The jury found Ricardo Jackson guilty of conspiracy, but not guilty of King’s murder. It specifically found that five of the alleged overt acts had occurred—the four acts in North Carolina and the phone call between the defendant and his brother—but found not true the allegations that Ricardo Jackson had driven King to the alley and that he had murdered her.

Ito sentenced Jackson to 25 years to life in prison, as required by law. He called the defendant “a manipulative, conniving, thoroughly amoral individual” who “should never be released on parole.”

On appeal, the defense argued that because the only overt act found to have occurred in California was the agreement to commit the target crimes, the state lacked jurisdiction under Penal Code Sec. 184.

The statute says that “[n]o agreement amounts to a conspiracy, unless some act, beside such agreement, be done within this state to effect the object thereof, by one or more of the parties to such agreement.”

Johnson, however, explained that while Sec. 182 requires that at least one overt act be separately pled and proven in order for there to be a conspiracy conviction, and Sec. 184 requires that an act beyond the criminal agreement occur in California, there is no requirement that the act required by Sec. 184 be separately pled and proven.
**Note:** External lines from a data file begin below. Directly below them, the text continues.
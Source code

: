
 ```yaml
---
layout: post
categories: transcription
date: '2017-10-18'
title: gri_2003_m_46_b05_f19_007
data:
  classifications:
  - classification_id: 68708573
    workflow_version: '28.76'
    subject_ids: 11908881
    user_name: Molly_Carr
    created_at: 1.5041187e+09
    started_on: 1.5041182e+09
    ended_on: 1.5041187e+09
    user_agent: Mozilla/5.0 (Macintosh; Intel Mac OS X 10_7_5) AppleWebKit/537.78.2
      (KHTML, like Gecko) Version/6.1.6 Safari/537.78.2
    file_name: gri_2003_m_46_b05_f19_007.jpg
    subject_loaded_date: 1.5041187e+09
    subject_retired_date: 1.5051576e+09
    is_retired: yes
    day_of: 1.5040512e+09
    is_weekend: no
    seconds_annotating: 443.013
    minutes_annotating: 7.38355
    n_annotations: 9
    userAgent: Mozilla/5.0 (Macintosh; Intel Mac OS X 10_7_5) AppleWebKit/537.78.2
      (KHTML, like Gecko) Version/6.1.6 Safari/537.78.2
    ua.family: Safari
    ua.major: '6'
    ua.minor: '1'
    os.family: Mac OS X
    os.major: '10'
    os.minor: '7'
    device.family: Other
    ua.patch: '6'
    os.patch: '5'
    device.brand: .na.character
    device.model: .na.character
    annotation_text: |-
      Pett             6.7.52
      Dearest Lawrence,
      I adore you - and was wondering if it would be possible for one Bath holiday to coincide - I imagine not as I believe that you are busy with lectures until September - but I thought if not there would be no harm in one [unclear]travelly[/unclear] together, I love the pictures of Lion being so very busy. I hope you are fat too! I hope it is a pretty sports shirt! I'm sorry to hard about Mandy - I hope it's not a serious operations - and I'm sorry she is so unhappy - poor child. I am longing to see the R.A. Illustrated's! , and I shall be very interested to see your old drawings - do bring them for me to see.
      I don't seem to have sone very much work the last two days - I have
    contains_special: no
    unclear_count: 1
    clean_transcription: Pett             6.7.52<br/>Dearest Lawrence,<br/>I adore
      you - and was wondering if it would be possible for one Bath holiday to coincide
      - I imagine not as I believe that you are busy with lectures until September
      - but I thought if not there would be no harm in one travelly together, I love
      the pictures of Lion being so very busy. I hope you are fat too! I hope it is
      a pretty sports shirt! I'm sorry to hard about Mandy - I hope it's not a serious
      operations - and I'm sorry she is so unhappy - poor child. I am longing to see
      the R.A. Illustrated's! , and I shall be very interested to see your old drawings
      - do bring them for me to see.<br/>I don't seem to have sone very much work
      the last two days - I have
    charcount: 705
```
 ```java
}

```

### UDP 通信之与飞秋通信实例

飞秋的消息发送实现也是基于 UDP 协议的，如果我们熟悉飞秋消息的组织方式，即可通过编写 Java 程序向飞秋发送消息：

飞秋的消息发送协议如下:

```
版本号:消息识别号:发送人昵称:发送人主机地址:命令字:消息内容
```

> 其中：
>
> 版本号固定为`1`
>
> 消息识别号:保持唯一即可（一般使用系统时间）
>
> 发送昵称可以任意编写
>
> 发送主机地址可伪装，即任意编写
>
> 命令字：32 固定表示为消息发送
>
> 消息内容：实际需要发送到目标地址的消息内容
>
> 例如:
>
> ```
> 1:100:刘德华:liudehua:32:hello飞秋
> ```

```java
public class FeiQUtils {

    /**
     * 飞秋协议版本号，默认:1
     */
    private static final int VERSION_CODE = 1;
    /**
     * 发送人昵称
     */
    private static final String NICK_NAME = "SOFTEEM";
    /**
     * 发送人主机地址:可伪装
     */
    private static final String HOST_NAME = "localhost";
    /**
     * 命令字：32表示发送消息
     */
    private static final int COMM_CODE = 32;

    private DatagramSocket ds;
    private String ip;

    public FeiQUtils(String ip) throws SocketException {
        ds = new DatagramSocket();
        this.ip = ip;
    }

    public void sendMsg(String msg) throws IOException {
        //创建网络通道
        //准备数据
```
The defense, he noted, had argued at trial that King might have been driven to the alley and murdered by someone other than King, perhaps Newman. The jury’s verdict, finding that the defendant was part of a conspiracy to commit murder, but did not himself murder King, was consistent with this theory, Johnson said.

But that did not necessarily mean that no act in furtherance of the conspiracy occurred in California after the plot was put in motion, the jurist said, noting that because of the wording of the information, jurors were not asked to specifically determine whether King may have been driven to the alley and/or killed by a co-conspirator of the defendant.
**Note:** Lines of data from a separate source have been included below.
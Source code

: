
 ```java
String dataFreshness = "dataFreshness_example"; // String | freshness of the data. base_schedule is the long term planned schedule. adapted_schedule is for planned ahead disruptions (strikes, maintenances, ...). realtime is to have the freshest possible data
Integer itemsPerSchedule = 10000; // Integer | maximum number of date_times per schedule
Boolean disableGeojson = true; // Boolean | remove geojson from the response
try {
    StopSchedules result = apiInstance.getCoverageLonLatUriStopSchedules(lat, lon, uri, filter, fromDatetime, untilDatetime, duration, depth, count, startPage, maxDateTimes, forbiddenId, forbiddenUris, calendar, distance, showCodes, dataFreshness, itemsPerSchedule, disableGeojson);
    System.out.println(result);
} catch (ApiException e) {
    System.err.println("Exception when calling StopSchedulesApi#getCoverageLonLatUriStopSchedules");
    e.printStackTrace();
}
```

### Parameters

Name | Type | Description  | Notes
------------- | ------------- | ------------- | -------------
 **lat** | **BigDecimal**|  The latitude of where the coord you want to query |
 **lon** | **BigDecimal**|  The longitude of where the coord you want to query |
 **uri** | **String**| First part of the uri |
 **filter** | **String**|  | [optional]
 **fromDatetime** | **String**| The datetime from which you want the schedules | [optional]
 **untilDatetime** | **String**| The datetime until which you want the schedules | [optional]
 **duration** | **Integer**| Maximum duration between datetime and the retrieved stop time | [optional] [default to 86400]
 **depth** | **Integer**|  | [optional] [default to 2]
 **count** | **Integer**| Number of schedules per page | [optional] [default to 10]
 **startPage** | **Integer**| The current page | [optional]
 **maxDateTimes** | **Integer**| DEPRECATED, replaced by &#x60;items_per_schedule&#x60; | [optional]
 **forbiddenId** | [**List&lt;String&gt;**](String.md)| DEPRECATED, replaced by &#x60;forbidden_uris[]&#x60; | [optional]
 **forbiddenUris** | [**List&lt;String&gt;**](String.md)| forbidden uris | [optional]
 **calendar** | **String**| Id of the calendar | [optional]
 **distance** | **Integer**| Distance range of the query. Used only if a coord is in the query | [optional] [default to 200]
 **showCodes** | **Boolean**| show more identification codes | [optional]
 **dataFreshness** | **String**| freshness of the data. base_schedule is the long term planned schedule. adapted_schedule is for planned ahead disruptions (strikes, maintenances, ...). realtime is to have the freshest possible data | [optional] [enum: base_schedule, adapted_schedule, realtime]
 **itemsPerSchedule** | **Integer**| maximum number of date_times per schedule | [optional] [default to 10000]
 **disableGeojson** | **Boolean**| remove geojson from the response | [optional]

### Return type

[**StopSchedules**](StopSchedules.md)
While the jury had at least a reasonable doubt as to who drove King to the alley and killed her, Johnson said, there was no such doubt that the defendant entered into an agreement that culminated in her murder.

He elaborated:

“King’s murder was an act occurring in California on the same day, also in California, that Jackson planned King’s murder with his brother on the telephone.  In our view, the evidence was conclusive that King’s murder was committed by a member of the conspiracy.  It was thus beyond question that some act in furtherance of the conspiracy, other than the telephone agreement to commit murder, occurred in California as required by section 184….”

Attorneys on appeal were Tara Hoveland, by appointment, for the defendant and Deputy Attorneys General Steven E. Mercer and Peggy Z. Huang for the prosecution.

The case is People v. Jackson, B237108.